Günümüzde Üçüncü Dünya Savaşı’nın devrede olduğuna dikkat çeken Çiğdem Kılıçgün Uçar, söz konusu bu savaşla ki Kürt kazanımlarının pazarlık haline getirilmeye çalışıldığını vurguladı. Bu anlamda Önder Apo ile yapılan görüşme ve siyaseten son dönemde yapılan açıklamalara işaret eden Çiğdem Kılıçgün Uçar, “Bugün açığa çıkan bu tablonun herhangi bir sürece evirildiğini söyleyemiyoruz. Evet, 43 ay sonra Sayın Öcalan bir görüşme gerçekleştirildi ama hemen ardından bugün yeni bir aile görüş yasağı verildi. Bunun adı yasa, demokrasi, kanun değil, Kürt halkını tanımıyoruz ve Kürt halkını ezmeye devam edeceğim demektir” diye belirtti.

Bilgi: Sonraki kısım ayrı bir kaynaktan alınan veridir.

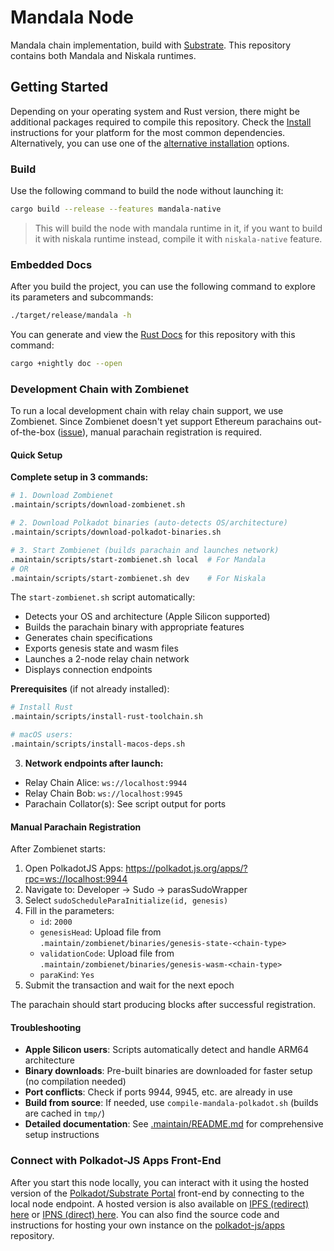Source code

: # Mandala Node

Mandala chain implementation, build with [Substrate](https://substrate.io/). This repository contains both Mandala and Niskala runtimes.

## Getting Started

Depending on your operating system and Rust version, there might be additional packages required to compile this repository.
Check the [Install](https://docs.substrate.io/install/) instructions for your platform for the most common dependencies.
Alternatively, you can use one of the [alternative installation](#alternatives-installations) options.

### Build

Use the following command to build the node without launching it:

```sh
cargo build --release --features mandala-native
```
> This will build the node with mandala runtime in it, if you want to build it with niskala runtime instead, compile it with `niskala-native` feature.

### Embedded Docs

After you build the project, you can use the following command to explore its parameters and subcommands:

```sh
./target/release/mandala -h
```

You can generate and view the [Rust Docs](https://doc.rust-lang.org/cargo/commands/cargo-doc.html) for this repository with this command:

```sh
cargo +nightly doc --open
```

### Development Chain with Zombienet

To run a local development chain with relay chain support, we use Zombienet. Since Zombienet doesn't yet support Ethereum parachains out-of-the-box ([issue](https://github.com/paritytech/zombienet/issues/1826)), manual parachain registration is required.

#### Quick Setup

**Complete setup in 3 commands:**

```bash
# 1. Download Zombienet
.maintain/scripts/download-zombienet.sh

# 2. Download Polkadot binaries (auto-detects OS/architecture)
.maintain/scripts/download-polkadot-binaries.sh

# 3. Start Zombienet (builds parachain and launches network)
.maintain/scripts/start-zombienet.sh local  # For Mandala
# OR
.maintain/scripts/start-zombienet.sh dev    # For Niskala
```

The `start-zombienet.sh` script automatically:
- Detects your OS and architecture (Apple Silicon supported)
- Builds the parachain binary with appropriate features
- Generates chain specifications
- Exports genesis state and wasm files
- Launches a 2-node relay chain network
- Displays connection endpoints

**Prerequisites** (if not already installed):
```bash
# Install Rust
.maintain/scripts/install-rust-toolchain.sh

# macOS users:
.maintain/scripts/install-macos-deps.sh
```

3. **Network endpoints after launch:**
- Relay Chain Alice: `ws://localhost:9944`
- Relay Chain Bob: `ws://localhost:9945`
- Parachain Collator(s): See script output for ports

#### Manual Parachain Registration

After Zombienet starts:

1. Open PolkadotJS Apps: https://polkadot.js.org/apps/?rpc=ws://localhost:9944
2. Navigate to: Developer → Sudo → parasSudoWrapper
3. Select `sudoScheduleParaInitialize(id, genesis)`
4. Fill in the parameters:
   - `id`: `2000`
   - `genesisHead`: Upload file from `.maintain/zombienet/binaries/genesis-state-<chain-type>`
   - `validationCode`: Upload file from `.maintain/zombienet/binaries/genesis-wasm-<chain-type>`
   - `paraKind`: `Yes`
5. Submit the transaction and wait for the next epoch

The parachain should start producing blocks after successful registration.

#### Troubleshooting

- **Apple Silicon users**: Scripts automatically detect and handle ARM64 architecture
- **Binary downloads**: Pre-built binaries are downloaded for faster setup (no compilation needed)
- **Port conflicts**: Check if ports 9944, 9945, etc. are already in use
- **Build from source**: If needed, use `compile-mandala-polkadot.sh` (builds are cached in `tmp/`)
- **Detailed documentation**: See [.maintain/README.md](.maintain/README.md) for comprehensive setup instructions

### Connect with Polkadot-JS Apps Front-End

After you start this node locally, you can interact with it using the hosted version of the [Polkadot/Substrate Portal](https://polkadot.js.org/apps/#/explorer?rpc=ws://localhost:9944) front-end by connecting to the local node endpoint.
A hosted version is also available on [IPFS (redirect) here](https://dotapps.io/) or [IPNS (direct) here](ipns://dotapps.io/?rpc=ws%3A%2F%2F127.0.0.1%3A9944#/explorer).
You can also find the source code and instructions for hosting your own instance on the [polkadot-js/apps](https://github.com/polkadot-js/apps) repository.
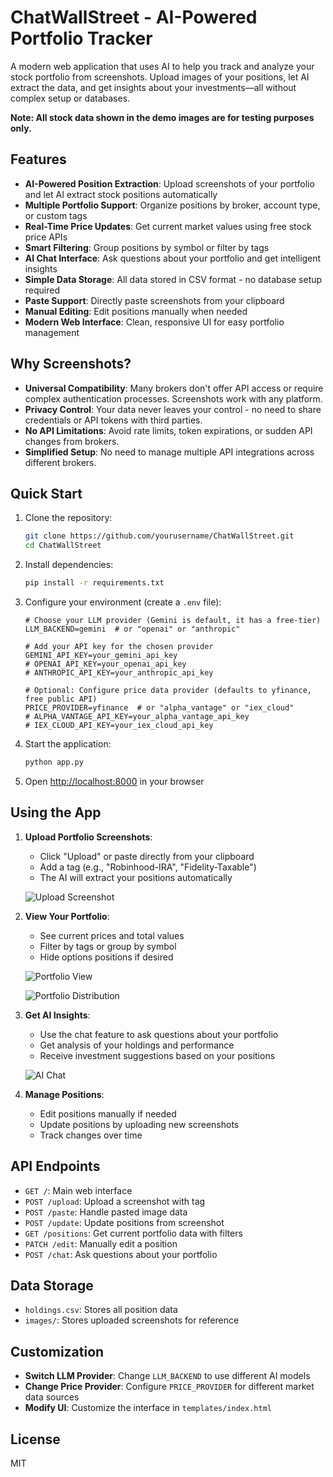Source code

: # ChatWallStreet - AI-Powered Portfolio Tracker

A modern web application that uses AI to help you track and analyze your stock portfolio from screenshots. Upload images of your positions, let AI extract the data, and get insights about your investments—all without complex setup or databases.

**Note: All stock data shown in the demo images are for testing purposes only.**

## Features

- **AI-Powered Position Extraction**: Upload screenshots of your portfolio and let AI extract stock positions automatically
- **Multiple Portfolio Support**: Organize positions by broker, account type, or custom tags
- **Real-Time Price Updates**: Get current market values using free stock price APIs
- **Smart Filtering**: Group positions by symbol or filter by tags
- **AI Chat Interface**: Ask questions about your portfolio and get intelligent insights
- **Simple Data Storage**: All data stored in CSV format - no database setup required
- **Paste Support**: Directly paste screenshots from your clipboard
- **Manual Editing**: Edit positions manually when needed
- **Modern Web Interface**: Clean, responsive UI for easy portfolio management

## Why Screenshots?

- **Universal Compatibility**: Many brokers don't offer API access or require complex authentication processes. Screenshots work with any platform.
- **Privacy Control**: Your data never leaves your control - no need to share credentials or API tokens with third parties.
- **No API Limitations**: Avoid rate limits, token expirations, or sudden API changes from brokers.
- **Simplified Setup**: No need to manage multiple API integrations across different brokers.

## Quick Start

1. Clone the repository:
   ```bash
   git clone https://github.com/yourusername/ChatWallStreet.git
   cd ChatWallStreet
   ```

2. Install dependencies:
   ```bash
   pip install -r requirements.txt
   ```

3. Configure your environment (create a `.env` file):
   ```
   # Choose your LLM provider (Gemini is default, it has a free-tier)
   LLM_BACKEND=gemini  # or "openai" or "anthropic"
   
   # Add your API key for the chosen provider
   GEMINI_API_KEY=your_gemini_api_key
   # OPENAI_API_KEY=your_openai_api_key
   # ANTHROPIC_API_KEY=your_anthropic_api_key
   
   # Optional: Configure price data provider (defaults to yfinance, free public API)
   PRICE_PROVIDER=yfinance  # or "alpha_vantage" or "iex_cloud"
   # ALPHA_VANTAGE_API_KEY=your_alpha_vantage_api_key
   # IEX_CLOUD_API_KEY=your_iex_cloud_api_key
   ```

4. Start the application:
   ```bash
   python app.py
   ```

5. Open [http://localhost:8000](http://localhost:8000) in your browser

## Using the App

1. **Upload Portfolio Screenshots**:
   - Click "Upload" or paste directly from your clipboard
   - Add a tag (e.g., "Robinhood-IRA", "Fidelity-Taxable")
   - The AI will extract your positions automatically

   ![Upload Screenshot](docs/demo/upload.png)

2. **View Your Portfolio**:
   - See current prices and total values
   - Filter by tags or group by symbol
   - Hide options positions if desired

   ![Portfolio View](docs/demo/porfolio%20view.png)
   
   ![Portfolio Distribution](docs/demo/porfolio%20distribution.png)

3. **Get AI Insights**:
   - Use the chat feature to ask questions about your portfolio
   - Get analysis of your holdings and performance
   - Receive investment suggestions based on your positions

   ![AI Chat](docs/demo/chat.png)

4. **Manage Positions**:
   - Edit positions manually if needed
   - Update positions by uploading new screenshots
   - Track changes over time

## API Endpoints

- `GET /`: Main web interface
- `POST /upload`: Upload a screenshot with tag
- `POST /paste`: Handle pasted image data
- `POST /update`: Update positions from screenshot
- `GET /positions`: Get current portfolio data with filters
- `PATCH /edit`: Manually edit a position
- `POST /chat`: Ask questions about your portfolio

## Data Storage

- `holdings.csv`: Stores all position data
- `images/`: Stores uploaded screenshots for reference

## Customization

- **Switch LLM Provider**: Change `LLM_BACKEND` to use different AI models
- **Change Price Provider**: Configure `PRICE_PROVIDER` for different market data sources
- **Modify UI**: Customize the interface in `templates/index.html`

## License

MIT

“Kürt sorununda yüzyıllık inkar bu ülkeye ne kazandırdı” diye soran Çiğdem Kılıçgün Uçar, çözümün Kürt sorunu başta olmak üzere yaşanan sorunlarla yüzleşmekten geçtiğini söyledi. Çiğdem Kılıçgün Uçar, “Yüzleşme çok kıymetli. Yüzleşme olmadan her sorun tekrar tekrar önümüze geliyor. HDK’nin kuruluşu ve paradigması tam da bunun içindir. Bir yandan devletçi yani erkek siyaseti kendisini dayatırken diğer yandan HDK bunun karşısında çok büyük bir alternatif yarattı. Çünkü devraldığımız mirasla attığımız adımla büyüyerek ilerledik. Cesareti kırıldığı andan itibaren toplum örgütsüz hale geliyor. Kürt sorunu bu kadar krizde iken İmralı’da devam eden tecride karşı ortak ses olmamız gerekiyor” ifadelerini kullandı.
Çiğdem Kılıçgün Uçar, sözlerini şöyle noktaladı: “Kadın mücadelesi umudunu hiç yitirmedi ve tüm baskılara ve zora rağmen kendisini örgütlemeye devam etti. Bakın saçımızın teli bir eylemdir. 1 Kasım Dünya Kobanê Günü’nde kadınların zılgıtları bir eylemdir. Bu kimlik çok direndi ve bugün hedefte. Neden? Çünkü sisteme karşı alternatif olarak gelişti. En kritik dönemdeyiz. Gerek hukuki gerek siyasal anlamda o kadar çok mirasımız var ki bundan sonra da bu öncülüğü devam ettirmemiz gerekiyor. Yolumuz açık olsun.”